ACTIVITY: Reproduce each line from the first in the data through the line that contains "Kevaladvaita is only" exactly; give nothing else.

PROVIDED MATERIAL:
= Beginning of Section =
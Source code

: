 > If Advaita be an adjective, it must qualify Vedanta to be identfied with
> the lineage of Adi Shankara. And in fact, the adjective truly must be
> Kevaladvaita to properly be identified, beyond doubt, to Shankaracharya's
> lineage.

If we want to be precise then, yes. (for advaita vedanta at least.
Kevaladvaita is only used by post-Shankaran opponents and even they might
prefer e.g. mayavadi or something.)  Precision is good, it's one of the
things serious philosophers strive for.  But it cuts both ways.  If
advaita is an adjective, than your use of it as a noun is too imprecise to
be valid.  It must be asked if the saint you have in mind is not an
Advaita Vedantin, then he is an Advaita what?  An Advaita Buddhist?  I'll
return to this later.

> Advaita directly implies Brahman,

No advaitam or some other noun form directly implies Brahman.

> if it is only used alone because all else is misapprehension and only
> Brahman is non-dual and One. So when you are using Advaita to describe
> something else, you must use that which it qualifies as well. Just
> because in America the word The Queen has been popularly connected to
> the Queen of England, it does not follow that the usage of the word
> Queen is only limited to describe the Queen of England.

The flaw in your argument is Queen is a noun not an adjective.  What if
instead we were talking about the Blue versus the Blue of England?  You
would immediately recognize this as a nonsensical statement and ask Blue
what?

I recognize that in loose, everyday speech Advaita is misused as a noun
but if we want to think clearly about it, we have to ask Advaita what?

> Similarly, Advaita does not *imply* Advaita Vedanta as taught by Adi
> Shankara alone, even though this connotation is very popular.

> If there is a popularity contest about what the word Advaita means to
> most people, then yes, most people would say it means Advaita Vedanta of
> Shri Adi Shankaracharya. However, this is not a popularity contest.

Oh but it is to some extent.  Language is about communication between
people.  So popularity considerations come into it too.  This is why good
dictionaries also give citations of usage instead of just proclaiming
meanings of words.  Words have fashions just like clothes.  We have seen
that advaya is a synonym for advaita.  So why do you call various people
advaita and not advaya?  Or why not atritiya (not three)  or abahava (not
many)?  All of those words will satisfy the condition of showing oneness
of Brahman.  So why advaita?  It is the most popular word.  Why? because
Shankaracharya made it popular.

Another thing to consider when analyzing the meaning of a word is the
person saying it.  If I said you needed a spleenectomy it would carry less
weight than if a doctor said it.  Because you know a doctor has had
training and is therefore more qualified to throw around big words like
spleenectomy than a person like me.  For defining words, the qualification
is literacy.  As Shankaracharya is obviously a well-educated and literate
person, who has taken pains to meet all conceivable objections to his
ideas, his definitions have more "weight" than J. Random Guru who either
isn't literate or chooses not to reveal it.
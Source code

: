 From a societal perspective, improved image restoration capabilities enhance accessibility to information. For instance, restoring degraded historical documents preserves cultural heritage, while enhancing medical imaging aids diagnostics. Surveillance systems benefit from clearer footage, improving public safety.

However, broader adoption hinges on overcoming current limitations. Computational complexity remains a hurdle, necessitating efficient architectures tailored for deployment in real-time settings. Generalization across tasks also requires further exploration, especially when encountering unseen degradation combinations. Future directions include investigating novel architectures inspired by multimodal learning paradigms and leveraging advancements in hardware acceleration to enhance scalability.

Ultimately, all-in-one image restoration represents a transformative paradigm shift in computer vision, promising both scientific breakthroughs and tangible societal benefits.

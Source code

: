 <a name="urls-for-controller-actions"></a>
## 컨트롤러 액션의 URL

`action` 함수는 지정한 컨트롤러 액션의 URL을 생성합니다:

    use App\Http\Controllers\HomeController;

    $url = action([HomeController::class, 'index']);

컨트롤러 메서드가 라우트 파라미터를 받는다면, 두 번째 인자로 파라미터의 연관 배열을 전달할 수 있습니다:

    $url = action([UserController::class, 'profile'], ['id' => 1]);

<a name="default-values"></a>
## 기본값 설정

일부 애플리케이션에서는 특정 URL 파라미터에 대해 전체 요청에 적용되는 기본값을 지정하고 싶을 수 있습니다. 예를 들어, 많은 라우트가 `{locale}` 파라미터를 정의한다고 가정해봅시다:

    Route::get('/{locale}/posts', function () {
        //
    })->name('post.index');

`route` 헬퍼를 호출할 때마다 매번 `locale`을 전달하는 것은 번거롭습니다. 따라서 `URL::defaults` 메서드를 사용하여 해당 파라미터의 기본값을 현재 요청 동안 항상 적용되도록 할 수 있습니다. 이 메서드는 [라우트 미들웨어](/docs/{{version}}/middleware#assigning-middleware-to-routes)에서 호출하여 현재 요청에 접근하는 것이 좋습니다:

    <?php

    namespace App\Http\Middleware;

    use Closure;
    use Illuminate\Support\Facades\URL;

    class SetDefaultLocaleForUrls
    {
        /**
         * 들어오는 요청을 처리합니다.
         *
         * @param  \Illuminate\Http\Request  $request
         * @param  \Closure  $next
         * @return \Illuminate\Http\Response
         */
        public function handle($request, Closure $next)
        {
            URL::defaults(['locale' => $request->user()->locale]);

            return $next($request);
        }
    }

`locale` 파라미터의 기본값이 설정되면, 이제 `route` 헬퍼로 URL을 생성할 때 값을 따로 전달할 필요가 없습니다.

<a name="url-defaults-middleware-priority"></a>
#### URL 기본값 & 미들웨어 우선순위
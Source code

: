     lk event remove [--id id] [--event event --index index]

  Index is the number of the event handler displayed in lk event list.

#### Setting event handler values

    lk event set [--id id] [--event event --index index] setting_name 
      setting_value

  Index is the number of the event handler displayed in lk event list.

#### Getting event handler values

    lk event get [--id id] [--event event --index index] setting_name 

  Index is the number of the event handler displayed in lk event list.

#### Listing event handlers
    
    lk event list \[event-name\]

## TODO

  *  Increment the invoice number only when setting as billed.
= End of Section =
ANSWER BOX:
Source code

: > If Advaita be an adjective, it must qualify Vedanta to be identfied with
> the lineage of Adi Shankara. And in fact, the adjective truly must be
> Kevaladvaita to properly be identified, beyond doubt, to Shankaracharya's
> lineage.

If we want to be precise then, yes. (for advaita vedanta at least.
Kevaladvaita is only used by post-Shankaran opponents and even they might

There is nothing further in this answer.